> _ENTRIES PROVIDED_

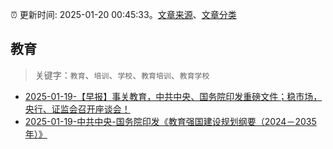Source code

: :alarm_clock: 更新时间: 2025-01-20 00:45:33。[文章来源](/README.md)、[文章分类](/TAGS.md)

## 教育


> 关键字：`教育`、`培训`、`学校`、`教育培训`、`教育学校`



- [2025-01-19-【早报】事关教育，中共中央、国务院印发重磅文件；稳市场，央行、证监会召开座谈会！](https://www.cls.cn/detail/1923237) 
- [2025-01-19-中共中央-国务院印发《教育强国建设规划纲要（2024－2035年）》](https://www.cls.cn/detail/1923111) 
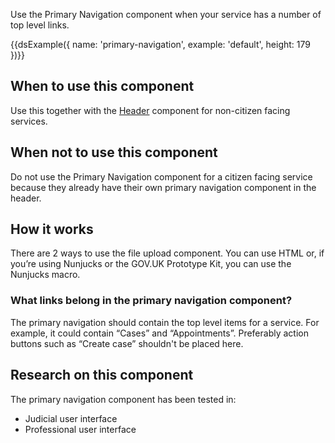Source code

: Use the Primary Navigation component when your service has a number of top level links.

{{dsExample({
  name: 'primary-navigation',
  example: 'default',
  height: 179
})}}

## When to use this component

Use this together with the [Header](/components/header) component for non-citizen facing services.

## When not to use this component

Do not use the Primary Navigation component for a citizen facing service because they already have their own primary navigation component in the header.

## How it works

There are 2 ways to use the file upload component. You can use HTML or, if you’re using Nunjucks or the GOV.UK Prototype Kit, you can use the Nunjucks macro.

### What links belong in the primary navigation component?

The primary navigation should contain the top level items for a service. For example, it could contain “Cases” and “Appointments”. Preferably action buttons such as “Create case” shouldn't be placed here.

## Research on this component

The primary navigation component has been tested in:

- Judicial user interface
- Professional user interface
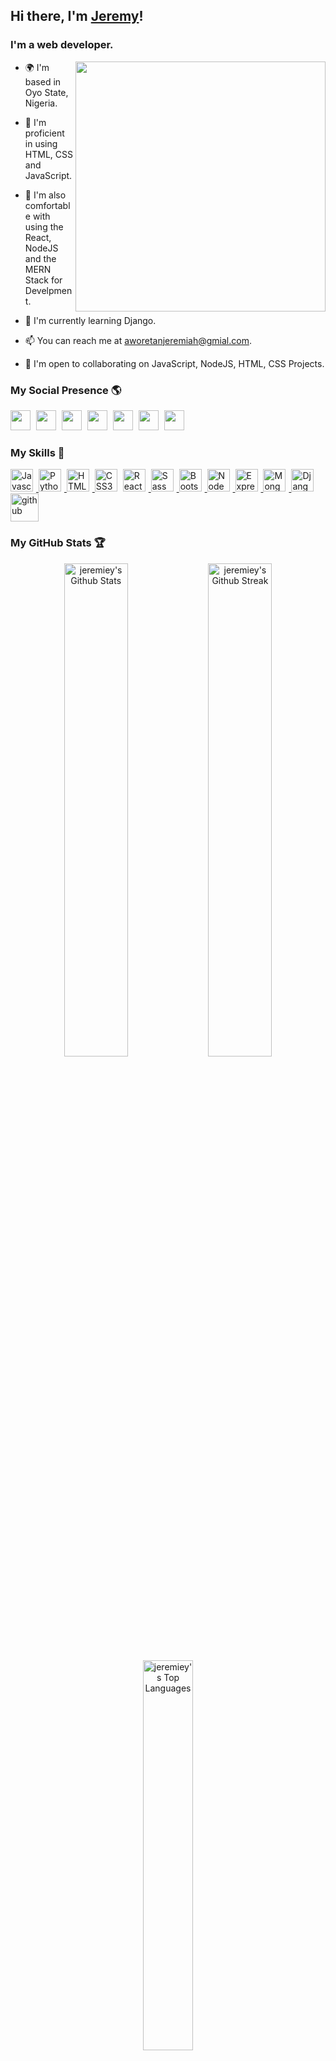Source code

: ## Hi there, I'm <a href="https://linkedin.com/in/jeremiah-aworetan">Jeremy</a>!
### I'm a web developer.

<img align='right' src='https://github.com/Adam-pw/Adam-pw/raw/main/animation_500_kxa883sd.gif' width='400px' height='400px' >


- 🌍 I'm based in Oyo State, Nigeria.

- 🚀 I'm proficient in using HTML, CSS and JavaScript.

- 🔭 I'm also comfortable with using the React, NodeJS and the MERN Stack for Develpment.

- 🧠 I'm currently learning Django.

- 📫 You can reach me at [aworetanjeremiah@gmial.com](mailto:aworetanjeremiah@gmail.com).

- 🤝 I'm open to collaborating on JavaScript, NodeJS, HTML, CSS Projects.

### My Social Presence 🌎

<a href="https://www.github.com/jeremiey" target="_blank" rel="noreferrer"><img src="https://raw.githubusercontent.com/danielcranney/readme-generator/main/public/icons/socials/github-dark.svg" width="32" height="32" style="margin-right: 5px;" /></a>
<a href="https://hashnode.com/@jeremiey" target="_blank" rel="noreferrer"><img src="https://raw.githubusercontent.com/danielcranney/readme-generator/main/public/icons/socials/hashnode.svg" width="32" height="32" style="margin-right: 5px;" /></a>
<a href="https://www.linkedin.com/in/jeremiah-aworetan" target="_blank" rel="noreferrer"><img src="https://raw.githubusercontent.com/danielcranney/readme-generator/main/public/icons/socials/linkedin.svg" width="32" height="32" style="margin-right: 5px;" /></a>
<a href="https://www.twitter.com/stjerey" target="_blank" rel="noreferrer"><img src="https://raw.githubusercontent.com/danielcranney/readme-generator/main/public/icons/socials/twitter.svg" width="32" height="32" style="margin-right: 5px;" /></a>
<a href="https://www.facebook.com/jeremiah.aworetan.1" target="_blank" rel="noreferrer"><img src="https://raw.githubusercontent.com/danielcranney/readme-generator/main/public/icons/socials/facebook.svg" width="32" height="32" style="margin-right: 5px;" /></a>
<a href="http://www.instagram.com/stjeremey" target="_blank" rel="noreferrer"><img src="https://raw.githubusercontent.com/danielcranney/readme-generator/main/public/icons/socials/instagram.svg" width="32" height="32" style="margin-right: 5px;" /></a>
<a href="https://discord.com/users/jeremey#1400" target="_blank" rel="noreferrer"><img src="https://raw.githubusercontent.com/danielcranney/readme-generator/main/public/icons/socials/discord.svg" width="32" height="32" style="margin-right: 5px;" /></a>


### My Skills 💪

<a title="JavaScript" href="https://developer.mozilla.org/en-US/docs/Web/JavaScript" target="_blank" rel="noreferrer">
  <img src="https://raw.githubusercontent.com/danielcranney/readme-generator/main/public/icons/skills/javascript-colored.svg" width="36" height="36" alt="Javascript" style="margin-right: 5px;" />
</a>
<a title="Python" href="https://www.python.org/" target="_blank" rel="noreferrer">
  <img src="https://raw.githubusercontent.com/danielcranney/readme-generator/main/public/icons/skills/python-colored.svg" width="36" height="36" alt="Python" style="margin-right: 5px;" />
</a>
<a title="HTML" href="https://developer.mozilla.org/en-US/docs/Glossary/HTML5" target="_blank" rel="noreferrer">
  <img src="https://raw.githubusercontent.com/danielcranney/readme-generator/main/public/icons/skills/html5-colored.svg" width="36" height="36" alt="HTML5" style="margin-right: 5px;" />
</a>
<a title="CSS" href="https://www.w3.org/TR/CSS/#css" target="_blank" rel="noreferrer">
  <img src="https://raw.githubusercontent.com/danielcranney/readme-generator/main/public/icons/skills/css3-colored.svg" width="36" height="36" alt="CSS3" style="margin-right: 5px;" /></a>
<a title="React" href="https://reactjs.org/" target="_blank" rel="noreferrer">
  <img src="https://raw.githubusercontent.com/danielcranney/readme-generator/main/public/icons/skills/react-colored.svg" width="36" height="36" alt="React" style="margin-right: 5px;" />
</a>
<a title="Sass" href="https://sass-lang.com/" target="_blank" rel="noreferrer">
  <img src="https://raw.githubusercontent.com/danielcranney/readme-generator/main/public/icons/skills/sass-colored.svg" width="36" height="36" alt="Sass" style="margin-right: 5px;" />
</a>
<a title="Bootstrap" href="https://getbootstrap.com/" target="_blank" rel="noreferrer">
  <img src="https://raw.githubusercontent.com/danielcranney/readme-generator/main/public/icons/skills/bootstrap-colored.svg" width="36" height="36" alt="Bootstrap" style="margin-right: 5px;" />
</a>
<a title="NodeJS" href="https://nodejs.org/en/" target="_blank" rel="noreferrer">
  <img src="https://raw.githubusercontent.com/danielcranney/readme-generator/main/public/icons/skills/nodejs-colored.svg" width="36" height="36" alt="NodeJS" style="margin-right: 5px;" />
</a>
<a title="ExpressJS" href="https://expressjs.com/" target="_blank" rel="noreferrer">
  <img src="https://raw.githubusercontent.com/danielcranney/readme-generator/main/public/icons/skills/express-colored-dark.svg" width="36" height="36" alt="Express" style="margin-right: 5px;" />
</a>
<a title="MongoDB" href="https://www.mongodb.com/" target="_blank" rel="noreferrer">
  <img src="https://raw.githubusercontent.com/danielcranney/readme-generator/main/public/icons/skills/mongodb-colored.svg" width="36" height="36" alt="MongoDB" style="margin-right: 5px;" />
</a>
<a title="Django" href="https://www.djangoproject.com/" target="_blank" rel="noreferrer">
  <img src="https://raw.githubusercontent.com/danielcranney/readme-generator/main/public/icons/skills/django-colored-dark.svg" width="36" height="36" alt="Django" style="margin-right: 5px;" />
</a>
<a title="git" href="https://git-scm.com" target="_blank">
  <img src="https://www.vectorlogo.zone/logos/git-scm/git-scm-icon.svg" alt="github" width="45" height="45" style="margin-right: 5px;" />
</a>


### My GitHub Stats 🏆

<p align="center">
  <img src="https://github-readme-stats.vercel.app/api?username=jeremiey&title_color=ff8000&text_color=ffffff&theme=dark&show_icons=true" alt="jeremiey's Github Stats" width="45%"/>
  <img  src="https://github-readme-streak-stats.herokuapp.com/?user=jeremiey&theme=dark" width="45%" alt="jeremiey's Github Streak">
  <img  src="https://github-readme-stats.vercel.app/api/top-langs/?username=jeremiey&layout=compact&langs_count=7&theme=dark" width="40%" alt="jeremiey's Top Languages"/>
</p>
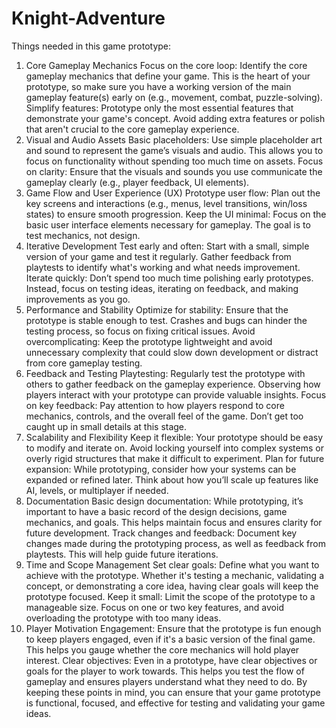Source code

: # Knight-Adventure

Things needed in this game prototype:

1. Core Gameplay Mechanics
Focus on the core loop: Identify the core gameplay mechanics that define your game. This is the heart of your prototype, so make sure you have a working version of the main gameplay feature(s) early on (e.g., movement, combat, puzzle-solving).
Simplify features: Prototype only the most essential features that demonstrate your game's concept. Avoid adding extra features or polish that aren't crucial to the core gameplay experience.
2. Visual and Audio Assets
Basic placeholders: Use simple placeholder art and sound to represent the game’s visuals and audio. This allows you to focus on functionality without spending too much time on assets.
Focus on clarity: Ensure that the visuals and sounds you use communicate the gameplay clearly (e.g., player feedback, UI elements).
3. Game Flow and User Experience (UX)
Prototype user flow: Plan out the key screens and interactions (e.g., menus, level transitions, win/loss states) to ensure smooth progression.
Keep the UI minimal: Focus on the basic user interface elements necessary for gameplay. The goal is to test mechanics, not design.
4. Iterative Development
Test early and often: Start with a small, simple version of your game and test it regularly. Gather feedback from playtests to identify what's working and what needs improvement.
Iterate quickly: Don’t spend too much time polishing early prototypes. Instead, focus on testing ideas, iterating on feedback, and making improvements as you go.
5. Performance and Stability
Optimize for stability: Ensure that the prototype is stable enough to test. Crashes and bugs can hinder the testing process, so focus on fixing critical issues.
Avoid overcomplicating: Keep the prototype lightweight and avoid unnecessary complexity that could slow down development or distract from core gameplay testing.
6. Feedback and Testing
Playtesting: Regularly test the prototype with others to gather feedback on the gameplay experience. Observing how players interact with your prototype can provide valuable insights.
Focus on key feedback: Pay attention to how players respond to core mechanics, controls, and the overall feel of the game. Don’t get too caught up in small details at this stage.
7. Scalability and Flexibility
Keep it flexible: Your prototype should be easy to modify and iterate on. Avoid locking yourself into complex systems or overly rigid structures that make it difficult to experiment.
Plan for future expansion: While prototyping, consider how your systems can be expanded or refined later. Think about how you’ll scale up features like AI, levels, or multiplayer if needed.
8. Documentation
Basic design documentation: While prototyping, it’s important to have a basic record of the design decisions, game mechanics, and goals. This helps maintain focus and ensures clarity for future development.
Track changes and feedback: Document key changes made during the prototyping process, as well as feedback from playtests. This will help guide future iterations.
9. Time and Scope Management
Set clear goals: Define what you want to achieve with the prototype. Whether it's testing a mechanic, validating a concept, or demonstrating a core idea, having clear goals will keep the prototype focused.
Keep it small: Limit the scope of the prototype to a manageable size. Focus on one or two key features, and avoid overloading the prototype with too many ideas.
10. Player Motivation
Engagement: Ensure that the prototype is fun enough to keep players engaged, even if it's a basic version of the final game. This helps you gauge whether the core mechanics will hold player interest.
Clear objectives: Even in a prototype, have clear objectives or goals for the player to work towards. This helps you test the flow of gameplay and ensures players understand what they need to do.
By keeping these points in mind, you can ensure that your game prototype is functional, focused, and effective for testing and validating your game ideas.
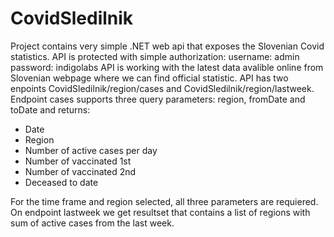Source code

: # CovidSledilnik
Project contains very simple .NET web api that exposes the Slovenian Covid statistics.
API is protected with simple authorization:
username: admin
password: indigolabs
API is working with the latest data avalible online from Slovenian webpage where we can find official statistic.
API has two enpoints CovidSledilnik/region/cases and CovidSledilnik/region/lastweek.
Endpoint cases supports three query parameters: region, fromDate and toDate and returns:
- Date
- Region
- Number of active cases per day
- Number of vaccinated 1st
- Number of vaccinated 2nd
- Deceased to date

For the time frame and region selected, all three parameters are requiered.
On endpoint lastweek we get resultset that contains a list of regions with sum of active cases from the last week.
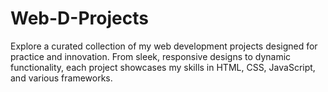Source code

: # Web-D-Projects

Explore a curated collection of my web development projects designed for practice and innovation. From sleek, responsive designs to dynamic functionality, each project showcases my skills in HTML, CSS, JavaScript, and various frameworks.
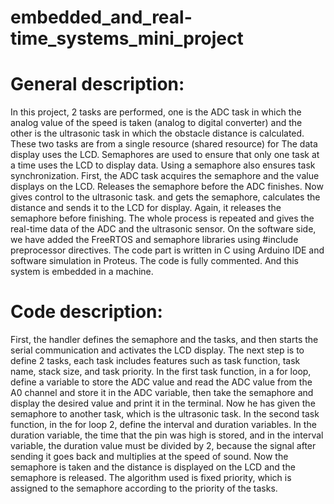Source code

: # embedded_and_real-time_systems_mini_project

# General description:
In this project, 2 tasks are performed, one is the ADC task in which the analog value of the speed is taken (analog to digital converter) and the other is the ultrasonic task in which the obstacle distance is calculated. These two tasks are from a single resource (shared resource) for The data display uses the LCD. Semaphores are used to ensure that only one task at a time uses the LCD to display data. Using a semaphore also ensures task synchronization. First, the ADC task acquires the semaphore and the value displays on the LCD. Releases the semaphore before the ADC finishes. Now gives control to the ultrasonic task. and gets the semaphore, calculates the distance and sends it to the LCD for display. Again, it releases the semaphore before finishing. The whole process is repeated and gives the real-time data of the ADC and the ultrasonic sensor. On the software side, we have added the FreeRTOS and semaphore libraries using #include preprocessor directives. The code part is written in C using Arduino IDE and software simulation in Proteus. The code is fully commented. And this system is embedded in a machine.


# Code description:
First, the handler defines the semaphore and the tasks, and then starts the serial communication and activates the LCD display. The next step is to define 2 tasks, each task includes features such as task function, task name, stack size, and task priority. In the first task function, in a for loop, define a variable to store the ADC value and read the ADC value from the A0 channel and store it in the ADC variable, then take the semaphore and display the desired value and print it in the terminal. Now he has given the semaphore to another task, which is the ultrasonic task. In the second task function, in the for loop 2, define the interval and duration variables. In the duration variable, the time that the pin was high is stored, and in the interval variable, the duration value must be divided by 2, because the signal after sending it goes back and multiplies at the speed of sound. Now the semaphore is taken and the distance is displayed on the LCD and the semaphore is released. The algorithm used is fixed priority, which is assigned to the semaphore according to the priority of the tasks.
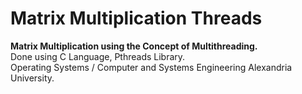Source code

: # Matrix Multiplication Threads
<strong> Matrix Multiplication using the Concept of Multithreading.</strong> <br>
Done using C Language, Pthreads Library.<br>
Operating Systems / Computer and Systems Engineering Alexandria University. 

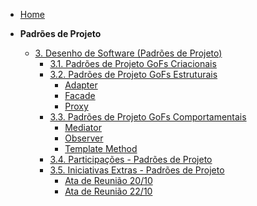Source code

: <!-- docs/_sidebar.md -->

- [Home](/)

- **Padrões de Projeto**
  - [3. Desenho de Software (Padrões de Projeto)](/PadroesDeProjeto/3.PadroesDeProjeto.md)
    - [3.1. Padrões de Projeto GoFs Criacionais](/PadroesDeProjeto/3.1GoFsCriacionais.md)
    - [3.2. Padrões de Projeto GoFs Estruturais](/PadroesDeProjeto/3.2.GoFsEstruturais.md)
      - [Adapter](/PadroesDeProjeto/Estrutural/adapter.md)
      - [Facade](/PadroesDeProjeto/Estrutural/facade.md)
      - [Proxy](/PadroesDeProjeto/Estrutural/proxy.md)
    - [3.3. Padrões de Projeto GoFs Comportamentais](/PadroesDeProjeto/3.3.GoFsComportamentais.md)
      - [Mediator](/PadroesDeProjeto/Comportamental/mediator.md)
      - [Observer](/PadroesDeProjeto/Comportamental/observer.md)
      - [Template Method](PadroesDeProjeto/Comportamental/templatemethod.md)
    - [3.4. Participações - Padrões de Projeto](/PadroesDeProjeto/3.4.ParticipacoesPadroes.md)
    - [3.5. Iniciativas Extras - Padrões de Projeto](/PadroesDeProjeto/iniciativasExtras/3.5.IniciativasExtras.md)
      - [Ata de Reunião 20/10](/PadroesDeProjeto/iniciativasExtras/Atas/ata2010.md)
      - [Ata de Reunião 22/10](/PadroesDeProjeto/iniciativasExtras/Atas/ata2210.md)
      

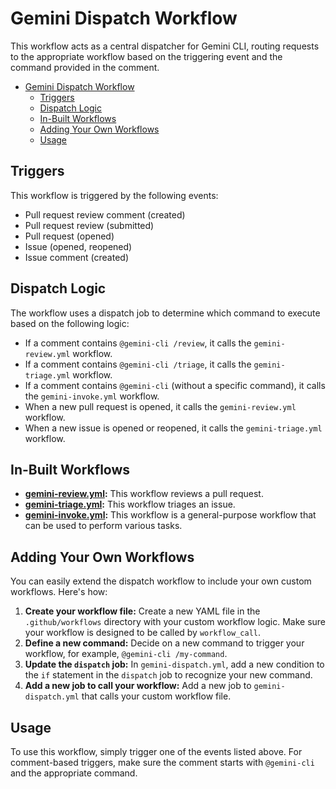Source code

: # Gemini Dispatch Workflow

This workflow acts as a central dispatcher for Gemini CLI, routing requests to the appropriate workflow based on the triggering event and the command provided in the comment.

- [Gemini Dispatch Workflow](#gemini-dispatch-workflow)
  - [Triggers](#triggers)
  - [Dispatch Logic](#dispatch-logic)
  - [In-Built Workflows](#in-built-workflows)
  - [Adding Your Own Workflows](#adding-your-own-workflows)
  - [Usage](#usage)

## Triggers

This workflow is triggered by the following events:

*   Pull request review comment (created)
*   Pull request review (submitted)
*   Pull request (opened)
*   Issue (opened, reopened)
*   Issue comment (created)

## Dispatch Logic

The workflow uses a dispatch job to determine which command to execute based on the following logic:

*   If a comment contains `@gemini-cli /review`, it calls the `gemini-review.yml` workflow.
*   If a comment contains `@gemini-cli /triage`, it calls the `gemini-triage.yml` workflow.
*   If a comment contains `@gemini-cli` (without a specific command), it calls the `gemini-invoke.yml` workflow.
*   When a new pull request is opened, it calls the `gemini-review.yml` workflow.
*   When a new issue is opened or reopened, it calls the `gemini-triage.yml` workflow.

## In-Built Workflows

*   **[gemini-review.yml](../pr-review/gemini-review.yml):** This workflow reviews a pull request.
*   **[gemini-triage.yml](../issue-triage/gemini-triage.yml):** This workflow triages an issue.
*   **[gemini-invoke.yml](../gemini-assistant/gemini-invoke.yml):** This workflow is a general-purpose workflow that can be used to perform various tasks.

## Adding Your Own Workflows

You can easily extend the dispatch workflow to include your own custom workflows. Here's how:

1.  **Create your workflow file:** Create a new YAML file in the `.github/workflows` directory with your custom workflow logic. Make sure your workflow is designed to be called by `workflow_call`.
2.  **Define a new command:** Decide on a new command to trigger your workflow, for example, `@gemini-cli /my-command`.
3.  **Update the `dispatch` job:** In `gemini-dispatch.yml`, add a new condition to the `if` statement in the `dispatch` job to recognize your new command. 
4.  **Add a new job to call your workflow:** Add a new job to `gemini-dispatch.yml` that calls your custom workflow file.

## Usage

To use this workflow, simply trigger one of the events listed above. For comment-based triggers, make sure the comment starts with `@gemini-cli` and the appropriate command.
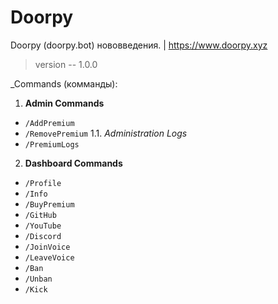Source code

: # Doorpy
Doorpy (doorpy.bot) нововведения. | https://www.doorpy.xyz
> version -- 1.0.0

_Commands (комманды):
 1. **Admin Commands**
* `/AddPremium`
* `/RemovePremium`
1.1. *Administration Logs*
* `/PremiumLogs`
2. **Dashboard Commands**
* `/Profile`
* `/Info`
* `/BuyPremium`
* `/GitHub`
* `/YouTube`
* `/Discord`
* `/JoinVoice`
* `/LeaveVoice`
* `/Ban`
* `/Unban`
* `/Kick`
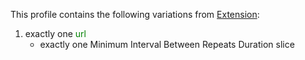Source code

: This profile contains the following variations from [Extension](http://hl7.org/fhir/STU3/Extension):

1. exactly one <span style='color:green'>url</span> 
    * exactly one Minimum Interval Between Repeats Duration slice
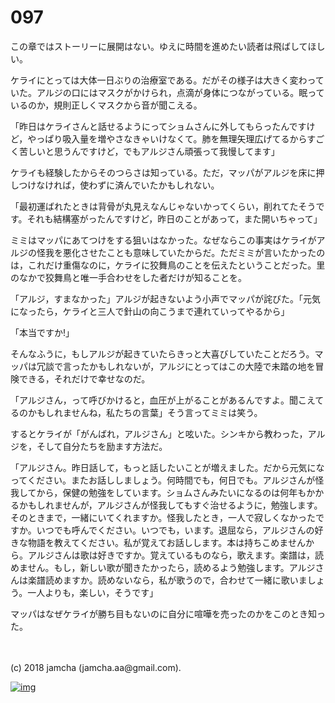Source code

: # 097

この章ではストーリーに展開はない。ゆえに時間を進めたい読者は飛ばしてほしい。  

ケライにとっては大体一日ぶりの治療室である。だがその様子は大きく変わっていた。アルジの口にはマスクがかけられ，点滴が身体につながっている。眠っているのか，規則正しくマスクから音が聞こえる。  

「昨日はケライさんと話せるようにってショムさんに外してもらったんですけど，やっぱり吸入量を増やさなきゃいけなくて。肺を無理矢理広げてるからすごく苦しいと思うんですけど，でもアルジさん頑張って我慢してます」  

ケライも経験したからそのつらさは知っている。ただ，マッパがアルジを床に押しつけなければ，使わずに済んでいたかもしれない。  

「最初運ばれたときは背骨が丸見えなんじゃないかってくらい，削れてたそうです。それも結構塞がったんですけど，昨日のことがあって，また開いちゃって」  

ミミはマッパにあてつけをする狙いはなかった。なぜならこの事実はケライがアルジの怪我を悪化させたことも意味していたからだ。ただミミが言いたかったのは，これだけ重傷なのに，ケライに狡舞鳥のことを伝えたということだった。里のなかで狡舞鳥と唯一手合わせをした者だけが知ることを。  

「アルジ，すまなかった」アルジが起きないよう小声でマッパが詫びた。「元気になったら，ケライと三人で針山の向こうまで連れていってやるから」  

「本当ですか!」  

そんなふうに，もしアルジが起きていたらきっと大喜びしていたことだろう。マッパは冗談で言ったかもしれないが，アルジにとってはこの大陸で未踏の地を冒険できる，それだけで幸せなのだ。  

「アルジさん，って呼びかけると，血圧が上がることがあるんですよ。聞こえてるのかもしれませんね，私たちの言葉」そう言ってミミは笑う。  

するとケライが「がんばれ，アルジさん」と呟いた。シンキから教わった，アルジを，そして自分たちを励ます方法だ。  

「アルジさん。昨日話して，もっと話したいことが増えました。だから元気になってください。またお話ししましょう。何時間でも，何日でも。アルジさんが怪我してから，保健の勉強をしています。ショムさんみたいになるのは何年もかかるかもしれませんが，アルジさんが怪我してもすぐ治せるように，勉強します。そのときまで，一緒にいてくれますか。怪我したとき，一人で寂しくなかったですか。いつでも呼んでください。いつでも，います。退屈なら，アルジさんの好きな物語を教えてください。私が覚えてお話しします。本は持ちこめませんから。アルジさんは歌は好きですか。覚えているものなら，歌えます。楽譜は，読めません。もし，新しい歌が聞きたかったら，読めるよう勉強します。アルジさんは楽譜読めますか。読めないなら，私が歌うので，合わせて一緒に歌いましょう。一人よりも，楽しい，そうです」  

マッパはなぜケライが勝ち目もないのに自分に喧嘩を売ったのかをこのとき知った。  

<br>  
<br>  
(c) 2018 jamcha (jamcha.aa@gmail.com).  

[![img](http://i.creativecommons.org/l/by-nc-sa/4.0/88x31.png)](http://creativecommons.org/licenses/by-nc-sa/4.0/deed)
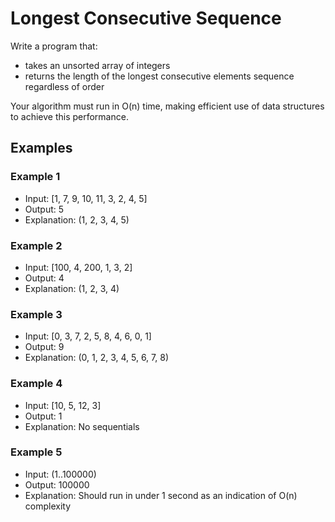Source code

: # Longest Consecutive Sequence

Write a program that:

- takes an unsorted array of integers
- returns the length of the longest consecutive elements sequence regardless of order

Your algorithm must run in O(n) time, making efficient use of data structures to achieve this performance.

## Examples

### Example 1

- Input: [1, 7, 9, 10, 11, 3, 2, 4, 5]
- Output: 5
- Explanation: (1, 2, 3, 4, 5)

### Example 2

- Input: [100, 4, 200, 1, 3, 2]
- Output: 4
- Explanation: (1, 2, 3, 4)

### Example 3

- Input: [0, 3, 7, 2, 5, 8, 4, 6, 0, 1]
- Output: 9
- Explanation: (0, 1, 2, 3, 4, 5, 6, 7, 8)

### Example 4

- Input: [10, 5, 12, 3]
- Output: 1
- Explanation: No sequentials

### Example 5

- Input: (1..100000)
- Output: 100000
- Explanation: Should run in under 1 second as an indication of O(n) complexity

> _WORK REQUEST_
Exact copy, no pictures. Write out the lines in the entries above, starting with the line with "a new command:**" and going on through the line with "するとケライが「がんばれ，ア", keeping both.

> _RESULT OF THIS EXERCISE_
2.  **Define a new command:** Decide on a new command to trigger your workflow, for example, `@gemini-cli /my-command`.
3.  **Update the `dispatch` job:** In `gemini-dispatch.yml`, add a new condition to the `if` statement in the `dispatch` job to recognize your new command. 
4.  **Add a new job to call your workflow:** Add a new job to `gemini-dispatch.yml` that calls your custom workflow file.

## Usage

To use this workflow, simply trigger one of the events listed above. For comment-based triggers, make sure the comment starts with `@gemini-cli` and the appropriate command.
Source code

: # Doorpy
Doorpy (doorpy.bot) нововведения. | https://www.doorpy.xyz
> version -- 1.0.0

_Commands (комманды):
 1. **Admin Commands**
* `/AddPremium`
* `/RemovePremium`
1.1. *Administration Logs*
* `/PremiumLogs`
2. **Dashboard Commands**
* `/Profile`
* `/Info`
* `/BuyPremium`
* `/GitHub`
* `/YouTube`
* `/Discord`
* `/JoinVoice`
* `/LeaveVoice`
* `/Ban`
* `/Unban`
* `/Kick`
Source code

: This profile contains the following variations from [Extension](http://hl7.org/fhir/STU3/Extension):

1. exactly one <span style='color:green'>url</span> 
    * exactly one Minimum Interval Between Repeats Duration slice
Source code

: # 097

この章ではストーリーに展開はない。ゆえに時間を進めたい読者は飛ばしてほしい。  

ケライにとっては大体一日ぶりの治療室である。だがその様子は大きく変わっていた。アルジの口にはマスクがかけられ，点滴が身体につながっている。眠っているのか，規則正しくマスクから音が聞こえる。  

「昨日はケライさんと話せるようにってショムさんに外してもらったんですけど，やっぱり吸入量を増やさなきゃいけなくて。肺を無理矢理広げてるからすごく苦しいと思うんですけど，でもアルジさん頑張って我慢してます」  

ケライも経験したからそのつらさは知っている。ただ，マッパがアルジを床に押しつけなければ，使わずに済んでいたかもしれない。  

「最初運ばれたときは背骨が丸見えなんじゃないかってくらい，削れてたそうです。それも結構塞がったんですけど，昨日のことがあって，また開いちゃって」  

ミミはマッパにあてつけをする狙いはなかった。なぜならこの事実はケライがアルジの怪我を悪化させたことも意味していたからだ。ただミミが言いたかったのは，これだけ重傷なのに，ケライに狡舞鳥のことを伝えたということだった。里のなかで狡舞鳥と唯一手合わせをした者だけが知ることを。  

「アルジ，すまなかった」アルジが起きないよう小声でマッパが詫びた。「元気になったら，ケライと三人で針山の向こうまで連れていってやるから」  

「本当ですか!」  

そんなふうに，もしアルジが起きていたらきっと大喜びしていたことだろう。マッパは冗談で言ったかもしれないが，アルジにとってはこの大陸で未踏の地を冒険できる，それだけで幸せなのだ。  

「アルジさん，って呼びかけると，血圧が上がることがあるんですよ。聞こえてるのかもしれませんね，私たちの言葉」そう言ってミミは笑う。  

するとケライが「がんばれ，アルジさん」と呟いた。シンキから教わった，アルジを，そして自分たちを励ます方法だ。  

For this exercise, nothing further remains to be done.